Start of DATA

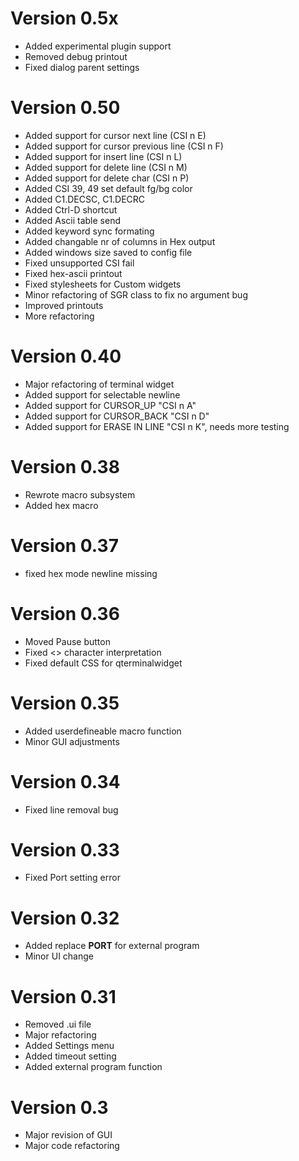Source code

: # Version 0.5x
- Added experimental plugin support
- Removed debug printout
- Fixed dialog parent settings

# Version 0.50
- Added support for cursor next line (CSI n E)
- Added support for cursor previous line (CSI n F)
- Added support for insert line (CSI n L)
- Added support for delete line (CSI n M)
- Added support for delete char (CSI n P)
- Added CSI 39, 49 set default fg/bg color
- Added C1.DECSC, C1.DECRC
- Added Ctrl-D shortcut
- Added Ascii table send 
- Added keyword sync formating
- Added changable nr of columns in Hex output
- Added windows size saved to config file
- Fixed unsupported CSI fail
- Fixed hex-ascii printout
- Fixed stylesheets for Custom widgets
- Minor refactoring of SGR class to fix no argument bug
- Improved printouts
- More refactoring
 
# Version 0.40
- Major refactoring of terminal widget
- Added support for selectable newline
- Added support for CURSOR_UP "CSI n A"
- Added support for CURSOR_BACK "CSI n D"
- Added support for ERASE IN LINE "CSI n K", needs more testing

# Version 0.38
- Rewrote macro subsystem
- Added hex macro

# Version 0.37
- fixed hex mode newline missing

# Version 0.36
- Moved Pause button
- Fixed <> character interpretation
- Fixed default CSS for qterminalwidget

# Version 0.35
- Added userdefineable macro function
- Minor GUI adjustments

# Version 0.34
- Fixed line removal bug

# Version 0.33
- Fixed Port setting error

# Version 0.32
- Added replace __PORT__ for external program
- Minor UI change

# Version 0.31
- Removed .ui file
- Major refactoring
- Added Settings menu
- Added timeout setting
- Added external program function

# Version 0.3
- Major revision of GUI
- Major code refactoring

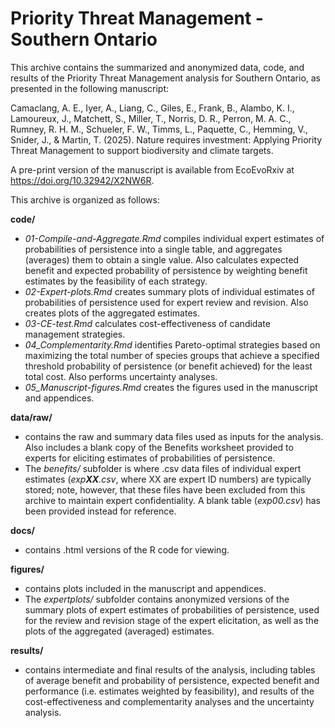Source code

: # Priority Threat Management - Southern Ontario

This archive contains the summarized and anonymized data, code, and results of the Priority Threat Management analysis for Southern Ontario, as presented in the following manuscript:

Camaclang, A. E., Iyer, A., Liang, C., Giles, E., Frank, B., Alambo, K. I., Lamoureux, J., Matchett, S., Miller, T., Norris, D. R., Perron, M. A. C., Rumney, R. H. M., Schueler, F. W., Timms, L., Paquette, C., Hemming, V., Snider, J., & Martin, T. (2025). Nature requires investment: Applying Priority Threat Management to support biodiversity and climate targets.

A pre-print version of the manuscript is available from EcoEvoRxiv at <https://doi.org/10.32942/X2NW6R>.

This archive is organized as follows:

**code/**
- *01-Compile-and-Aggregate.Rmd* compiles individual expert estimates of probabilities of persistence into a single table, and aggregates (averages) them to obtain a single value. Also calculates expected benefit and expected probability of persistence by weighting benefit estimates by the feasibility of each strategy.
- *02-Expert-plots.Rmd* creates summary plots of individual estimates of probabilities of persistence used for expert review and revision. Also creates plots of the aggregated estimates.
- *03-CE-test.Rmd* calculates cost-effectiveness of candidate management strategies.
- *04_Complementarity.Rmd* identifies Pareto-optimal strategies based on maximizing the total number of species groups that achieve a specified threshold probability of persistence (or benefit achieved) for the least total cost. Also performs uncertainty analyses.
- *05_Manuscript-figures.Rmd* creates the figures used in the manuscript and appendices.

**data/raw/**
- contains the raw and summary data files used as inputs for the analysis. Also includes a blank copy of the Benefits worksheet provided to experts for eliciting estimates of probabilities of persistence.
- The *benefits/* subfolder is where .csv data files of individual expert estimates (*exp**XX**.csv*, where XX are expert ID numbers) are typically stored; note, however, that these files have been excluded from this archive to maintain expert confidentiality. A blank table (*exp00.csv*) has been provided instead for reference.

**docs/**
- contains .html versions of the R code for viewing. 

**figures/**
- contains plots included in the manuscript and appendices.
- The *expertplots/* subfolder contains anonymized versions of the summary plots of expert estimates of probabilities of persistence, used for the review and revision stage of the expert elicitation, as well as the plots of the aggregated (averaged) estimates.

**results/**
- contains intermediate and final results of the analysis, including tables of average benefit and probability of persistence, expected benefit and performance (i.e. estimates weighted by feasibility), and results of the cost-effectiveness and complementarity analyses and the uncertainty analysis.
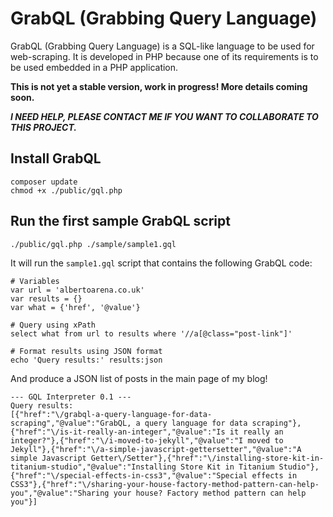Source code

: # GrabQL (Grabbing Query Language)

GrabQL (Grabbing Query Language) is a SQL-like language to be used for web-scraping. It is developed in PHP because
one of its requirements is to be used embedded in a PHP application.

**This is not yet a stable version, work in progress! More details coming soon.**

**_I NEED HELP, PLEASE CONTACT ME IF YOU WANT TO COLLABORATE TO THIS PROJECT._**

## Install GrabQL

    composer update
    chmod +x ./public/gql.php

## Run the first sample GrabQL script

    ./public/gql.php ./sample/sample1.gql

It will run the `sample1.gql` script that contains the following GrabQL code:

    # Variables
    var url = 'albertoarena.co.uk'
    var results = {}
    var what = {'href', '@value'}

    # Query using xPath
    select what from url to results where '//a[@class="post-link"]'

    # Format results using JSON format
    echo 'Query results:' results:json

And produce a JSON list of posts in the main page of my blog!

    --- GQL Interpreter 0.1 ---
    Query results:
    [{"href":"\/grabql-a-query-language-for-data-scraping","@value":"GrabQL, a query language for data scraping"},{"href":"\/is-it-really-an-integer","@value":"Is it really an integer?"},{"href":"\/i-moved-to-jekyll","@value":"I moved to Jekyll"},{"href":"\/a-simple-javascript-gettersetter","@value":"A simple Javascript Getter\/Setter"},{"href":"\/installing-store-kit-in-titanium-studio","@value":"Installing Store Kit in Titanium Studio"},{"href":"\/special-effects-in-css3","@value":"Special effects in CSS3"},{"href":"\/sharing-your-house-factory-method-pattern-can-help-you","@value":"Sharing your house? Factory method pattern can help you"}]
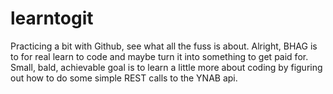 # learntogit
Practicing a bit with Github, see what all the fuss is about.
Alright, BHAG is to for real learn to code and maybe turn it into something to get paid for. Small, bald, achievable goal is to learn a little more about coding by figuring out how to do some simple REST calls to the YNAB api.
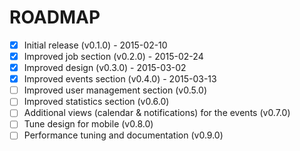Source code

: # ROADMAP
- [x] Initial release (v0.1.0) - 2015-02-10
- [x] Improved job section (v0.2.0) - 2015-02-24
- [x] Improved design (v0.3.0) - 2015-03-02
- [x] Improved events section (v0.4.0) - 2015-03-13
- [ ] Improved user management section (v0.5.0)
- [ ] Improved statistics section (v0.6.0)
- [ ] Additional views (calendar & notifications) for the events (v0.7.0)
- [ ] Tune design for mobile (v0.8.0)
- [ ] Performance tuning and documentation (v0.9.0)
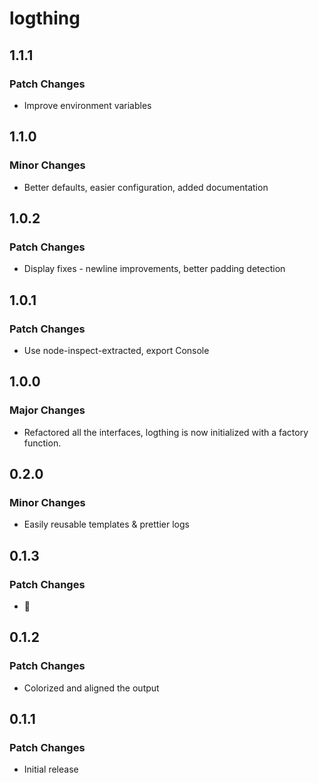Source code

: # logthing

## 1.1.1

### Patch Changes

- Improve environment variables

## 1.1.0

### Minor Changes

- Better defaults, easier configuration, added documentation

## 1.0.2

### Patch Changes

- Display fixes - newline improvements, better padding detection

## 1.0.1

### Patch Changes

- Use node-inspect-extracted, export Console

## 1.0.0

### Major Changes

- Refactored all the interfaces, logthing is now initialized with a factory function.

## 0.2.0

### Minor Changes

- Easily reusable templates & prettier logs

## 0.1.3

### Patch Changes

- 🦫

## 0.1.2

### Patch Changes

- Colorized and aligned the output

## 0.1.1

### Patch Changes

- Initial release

End of DATA

Note every line above where the string "output" shows up, and copy those lines.

--- EXERCISE ANSWER ---
- Added changable nr of columns in Hex output
- Colorized and aligned the output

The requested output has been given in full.